§ WORK INSTRUCTION: For each line in the records that contains "href", make a copy.

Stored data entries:
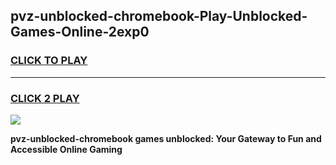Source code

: 
## pvz-unblocked-chromebook-Play-Unblocked-Games-Online-2exp0
<h3>
<a href="https://premium76.site?title=pvz-unblocked-chromebook&ref=25A">CLICK TO PLAY</a></h3>
<hr>

<h3>
<a href="https://premium76.site?title=pvz-unblocked-chromebook&ref=25A">CLICK 2 PLAY</a>
  
</h3>

<a href="https://premium76.site?title=pvz-unblocked-chromebook&ref=25A"><img src="https://clearcache.store/games.png"></a>


**pvz-unblocked-chromebook games unblocked: Your Gateway to Fun and Accessible Online Gaming**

§ SOLUTION FOR THIS PROBLEM:
<a href="https://premium76.site?title=pvz-unblocked-chromebook&ref=25A">CLICK TO PLAY</a></h3>
<a href="https://premium76.site?title=pvz-unblocked-chromebook&ref=25A">CLICK 2 PLAY</a>
<a href="https://premium76.site?title=pvz-unblocked-chromebook&ref=25A"><img src="https://clearcache.store/games.png"></a>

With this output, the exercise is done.